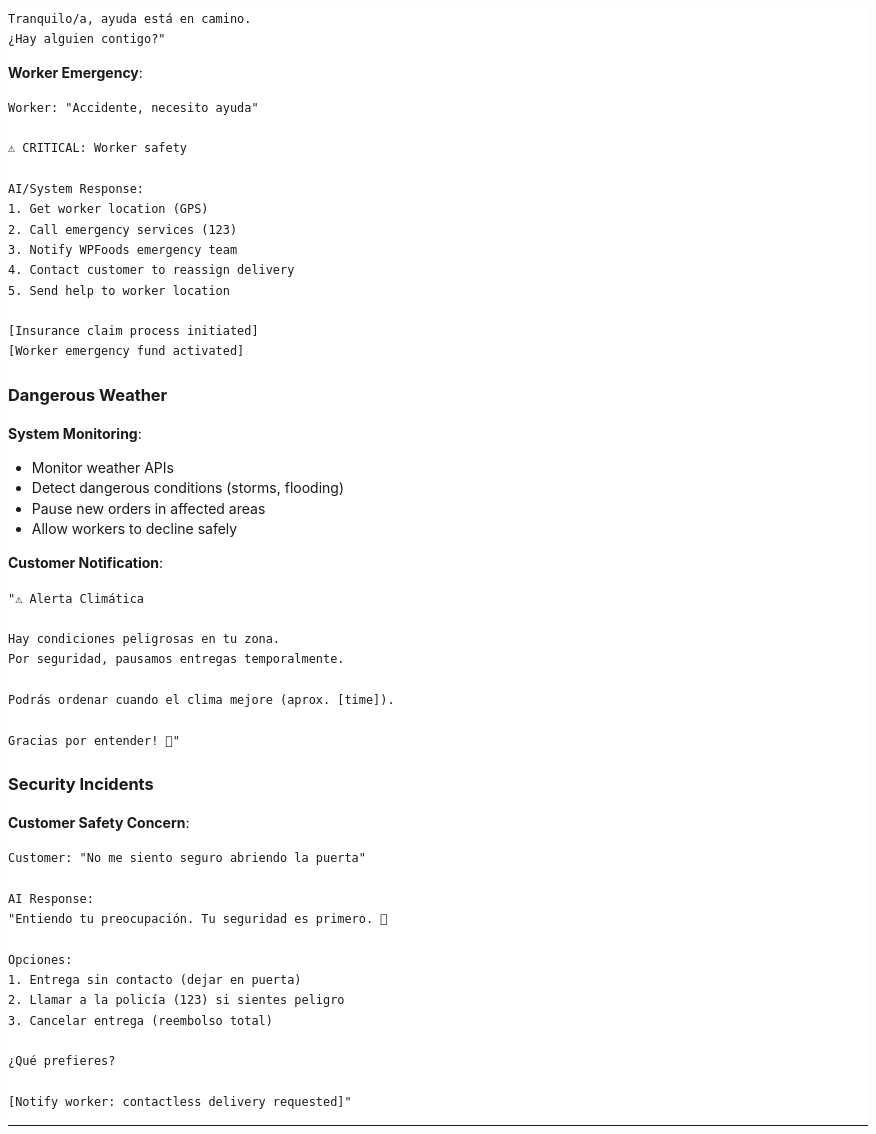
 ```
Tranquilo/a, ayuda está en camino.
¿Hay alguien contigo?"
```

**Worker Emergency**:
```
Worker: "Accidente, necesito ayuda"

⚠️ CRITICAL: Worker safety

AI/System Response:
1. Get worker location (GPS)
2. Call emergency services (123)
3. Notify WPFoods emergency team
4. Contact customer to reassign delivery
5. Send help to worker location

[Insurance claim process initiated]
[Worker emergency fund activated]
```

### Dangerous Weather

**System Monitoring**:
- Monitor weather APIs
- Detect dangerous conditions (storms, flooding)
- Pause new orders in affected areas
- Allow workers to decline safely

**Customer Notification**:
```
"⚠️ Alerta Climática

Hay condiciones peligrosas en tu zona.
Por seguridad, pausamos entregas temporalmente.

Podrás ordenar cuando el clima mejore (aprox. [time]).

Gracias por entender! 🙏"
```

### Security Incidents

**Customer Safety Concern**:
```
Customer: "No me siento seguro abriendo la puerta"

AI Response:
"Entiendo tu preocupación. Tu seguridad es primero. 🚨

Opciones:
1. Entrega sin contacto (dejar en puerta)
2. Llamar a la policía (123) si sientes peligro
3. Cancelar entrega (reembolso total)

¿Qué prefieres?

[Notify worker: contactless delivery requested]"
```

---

■ ■ ■

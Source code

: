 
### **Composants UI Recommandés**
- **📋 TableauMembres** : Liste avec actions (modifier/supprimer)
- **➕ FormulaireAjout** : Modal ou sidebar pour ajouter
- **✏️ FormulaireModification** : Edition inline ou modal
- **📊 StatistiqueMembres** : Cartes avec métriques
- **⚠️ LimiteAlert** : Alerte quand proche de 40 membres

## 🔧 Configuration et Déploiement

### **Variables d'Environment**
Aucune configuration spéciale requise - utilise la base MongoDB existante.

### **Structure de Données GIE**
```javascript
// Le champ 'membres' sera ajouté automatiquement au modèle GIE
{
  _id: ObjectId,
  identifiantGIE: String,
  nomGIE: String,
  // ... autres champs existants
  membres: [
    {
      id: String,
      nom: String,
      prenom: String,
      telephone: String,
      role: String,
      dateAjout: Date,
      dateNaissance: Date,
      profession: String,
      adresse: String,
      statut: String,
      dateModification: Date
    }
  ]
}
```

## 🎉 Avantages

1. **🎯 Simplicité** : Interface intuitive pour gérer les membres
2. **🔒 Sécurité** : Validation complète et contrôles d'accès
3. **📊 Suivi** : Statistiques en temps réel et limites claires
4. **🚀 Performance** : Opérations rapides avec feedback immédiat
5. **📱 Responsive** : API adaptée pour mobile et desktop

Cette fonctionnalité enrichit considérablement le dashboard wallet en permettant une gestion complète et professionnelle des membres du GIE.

■ ■ ■

* _What to do_:
Apply a filter for "String" to the entries and show each line that passes.

* _Expected output_:
  identifiantGIE: String,
  nomGIE: String,
      id: String,
      nom: String,
      prenom: String,
      telephone: String,
      role: String,
      profession: String,
      adresse: String,
      statut: String,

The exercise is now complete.